Giovani per il Remain

A pesare, complessivamente, oltre alla portata territoriale del voto, sono state le differenze generazionali. La soglia dei cinquant’anni ha segnato lo spartiacque tra i sostenitori del “Leave” e quelli del “Remain”. Gli ultrasessantacinquenni si sono schierati nettamente per l’uscita dall’UE (60%), seguiti dalle fasce d’età 55-64 anni (57%) e 45-54 anni (56%). Al contrario, i giovani hanno sostenuto ampiamente il fronte europeista: il 73% di età compresa tra i 18 e i 24 anni, seguiti dal 62% dei votanti tra i 25 e i 34 anni e il 52% dell’elettorato di età compresa tra i 35 e i 44 anni, hanno espresso l’intenzione di rimanere in Europa. L’identità nazionale e il grado d’istruzione sono stati tra gli altri fattori decisivi a favore del “Leave”, che ha vinto in 28 su 30 aree con la minor percentuale di laureati e nella totalità delle aree (30 su 30) dove la maggioranza dei votanti si sono identificati come “inglesi”.

A Londra, città con il più alto numero di immigrati (circa 3 milioni di nati stranieri nel 2014), come riportano le ultime statistiche dell’Osservatorio sull’Immigrazione, la vittoria del “Remain” era data per scontata. In effetti, la capitale ha rappresentato una voce fuori dal coro del Regno Unito, ma, nonostante il suo ruolo strategico e simbolico, non ha influenzato l’andamento generale del voto. Su un totale di 33 circoscrizioni 28 hanno espresso la volontà di rimanere in Europa: Barking and Dagenham, Bexley, Sutton, Havering and Hillingdon sono state le uniche zone a sostegno della Brexit. Lambeth (79%), Hackney (78%) e Haringery (76%) hanno fatto registrare le percentuali più alte per il “Remain”. La delusione per l’esito del referendum, sfociata anche in protesta, si è fatta sentire soprattutto nella capitale, facendo azzardare l’ipotesi, ritenuta comunque improbabile, di Londra città-stato indipendente, o del mantenimento di vantaggi economici per la City, cuore finanziario di Londra e fino ad ora dell’economia europea, aggirando l’esito del referendum.

Si tratta di pure supposizioni o la geopolitica del Regno Unito potrebbe davvero cambiare?
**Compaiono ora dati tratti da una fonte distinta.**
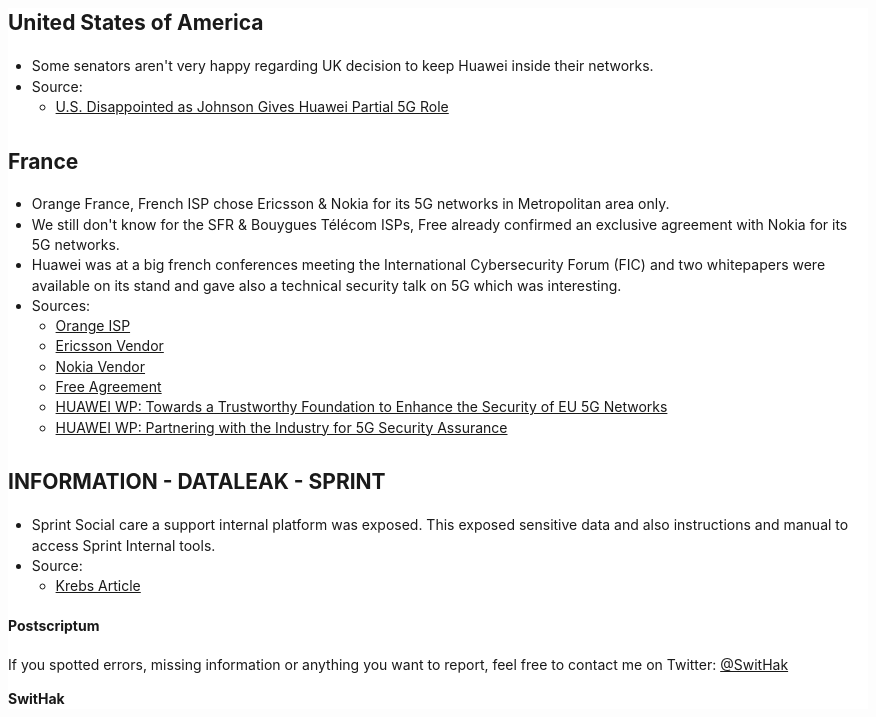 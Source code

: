 ## United States of America
- Some senators aren't very happy regarding UK decision to keep Huawei inside their networks.
- Source:
  - [U.S. Disappointed as Johnson Gives Huawei Partial 5G Role](https://www.bloomberg.com/news/articles/2020-01-28/u-k-allows-huawei-to-build-5g-networks-in-break-with-u-s)

## France
- Orange France, French ISP chose Ericsson & Nokia for its 5G networks in Metropolitan area only.
- We still don't know for the SFR & Bouygues Télécom ISPs, Free already confirmed an exclusive agreement with Nokia for its 5G networks.
- Huawei was at a big french conferences meeting the International Cybersecurity Forum (FIC) and two whitepapers were available on its stand and gave also a technical security talk on 5G which was interesting.
- Sources:
  - [Orange ISP](https://www.orange.com/fr/Press-Room/communiques/communiques-2020/Orange-selectionne-Nokia-et-Ericsson-en-tant-qu-equipementiers-pour-le-deploiement-du-reseau-5G-en-France-metropolitaine)
  - [Ericsson Vendor](https://www.ericsson.com/en/press-releases/2020/1/orange-france-selects-ericsson-for-5g)
  - [Nokia Vendor](https://www.nokia.com/about-us/news/releases/2020/01/31/nokia-signs-5g-deal-with-orange-france/)
  - [Free Agreement](https://www.iliad.fr/presse/2019/CP_020919.pdf)
  - [HUAWEI WP: Towards a Trustworthy Foundation to Enhance the Security of EU 5G Networks](https://www.huawei.eu/file-download/download/public/2504)
  - [HUAWEI WP: Partnering with the Industry for 5G Security Assurance](https://www-file.huawei.com/-/media/corporate/pdf/trust-center/huawei-5g-security-white-paper-4th.pdf)

## INFORMATION - DATALEAK - SPRINT
- Sprint Social care a support internal platform was exposed. This exposed sensitive data and also instructions and manual to access Sprint Internal tools.
- Source:
  - [Krebs Article](https://krebsonsecurity.com/2020/01/sprint-exposed-customer-support-site-to-web/)

#### Postscriptum
If you spotted errors, missing information or anything you want to report, feel free to contact me on Twitter: [@SwitHak](https://twitter.com/swithak/)

**SwitHak**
Il “quando” resta l’incognita maggiore. Guardando ai dati, la maggioranza dei cittadini ha espresso la volontà di lasciare l’Europa. Tra la soddisfazione dei vincitori e la preoccupazione degli sconfitti, si inserisce un clima di incertezza, accompagnato anche da episodi razzisti che si sono verificati in Inghilterra e in Galles. Il Paese è diviso. L’elenco degli scenari possibili alimenta il dibattito all’indomani del voto e c’è già chi si mobilita per un secondo referendum. Fino al momento in cui si dovrà formalizzare l’uscita dall’UE, l’unica certezza resta quella di un risultato che inevitabilmente cambierà il futuro del Regno Unito e dell’Europa.